Recorded data:
+++
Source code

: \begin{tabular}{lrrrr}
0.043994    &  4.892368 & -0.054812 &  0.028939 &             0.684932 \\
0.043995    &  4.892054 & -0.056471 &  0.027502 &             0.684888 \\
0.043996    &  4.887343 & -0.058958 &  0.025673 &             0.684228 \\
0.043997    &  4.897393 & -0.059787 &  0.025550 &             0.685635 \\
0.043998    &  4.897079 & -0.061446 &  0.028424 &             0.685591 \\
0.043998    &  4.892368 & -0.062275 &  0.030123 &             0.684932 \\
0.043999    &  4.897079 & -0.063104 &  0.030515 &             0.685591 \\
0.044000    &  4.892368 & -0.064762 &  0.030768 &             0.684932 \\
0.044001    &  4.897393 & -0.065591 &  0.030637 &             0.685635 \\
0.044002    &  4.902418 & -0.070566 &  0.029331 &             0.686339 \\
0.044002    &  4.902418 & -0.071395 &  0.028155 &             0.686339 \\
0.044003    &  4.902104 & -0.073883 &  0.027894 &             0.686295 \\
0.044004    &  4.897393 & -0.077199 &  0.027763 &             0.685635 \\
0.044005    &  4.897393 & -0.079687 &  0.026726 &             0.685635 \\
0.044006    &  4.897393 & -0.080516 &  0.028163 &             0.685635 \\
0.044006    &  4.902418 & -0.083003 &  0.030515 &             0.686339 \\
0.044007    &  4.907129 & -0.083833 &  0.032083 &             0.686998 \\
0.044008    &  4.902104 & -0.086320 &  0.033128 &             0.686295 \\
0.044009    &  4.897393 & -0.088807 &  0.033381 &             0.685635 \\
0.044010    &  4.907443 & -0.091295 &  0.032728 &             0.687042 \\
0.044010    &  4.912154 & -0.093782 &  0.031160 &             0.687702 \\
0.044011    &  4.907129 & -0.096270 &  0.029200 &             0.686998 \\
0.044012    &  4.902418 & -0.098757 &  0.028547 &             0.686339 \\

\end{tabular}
+++
**Task**
Print the records above exactly as they appear.

**The answer**
Source code

: \begin{tabular}{lrrrr}
0.043994    &  4.892368 & -0.054812 &  0.028939 &             0.684932 \\
0.043995    &  4.892054 & -0.056471 &  0.027502 &             0.684888 \\
0.043996    &  4.887343 & -0.058958 &  0.025673 &             0.684228 \\
0.043997    &  4.897393 & -0.059787 &  0.025550 &             0.685635 \\
0.043998    &  4.897079 & -0.061446 &  0.028424 &             0.685591 \\
0.043998    &  4.892368 & -0.062275 &  0.030123 &             0.684932 \\
0.043999    &  4.897079 & -0.063104 &  0.030515 &             0.685591 \\
0.044000    &  4.892368 & -0.064762 &  0.030768 &             0.684932 \\
0.044001    &  4.897393 & -0.065591 &  0.030637 &             0.685635 \\
0.044002    &  4.902418 & -0.070566 &  0.029331 &             0.686339 \\
0.044002    &  4.902418 & -0.071395 &  0.028155 &             0.686339 \\
0.044003    &  4.902104 & -0.073883 &  0.027894 &             0.686295 \\
0.044004    &  4.897393 & -0.077199 &  0.027763 &             0.685635 \\
0.044005    &  4.897393 & -0.079687 &  0.026726 &             0.685635 \\
0.044006    &  4.897393 & -0.080516 &  0.028163 &             0.685635 \\
0.044006    &  4.902418 & -0.083003 &  0.030515 &             0.686339 \\
0.044007    &  4.907129 & -0.083833 &  0.032083 &             0.686998 \\
0.044008    &  4.902104 & -0.086320 &  0.033128 &             0.686295 \\
0.044009    &  4.897393 & -0.088807 &  0.033381 &             0.685635 \\
0.044010    &  4.907443 & -0.091295 &  0.032728 &             0.687042 \\
0.044010    &  4.912154 & -0.093782 &  0.031160 &             0.687702 \\
0.044011    &  4.907129 & -0.096270 &  0.029200 &             0.686998 \\
0.044012    &  4.902418 & -0.098757 &  0.028547 &             0.686339 \\

\end{tabular}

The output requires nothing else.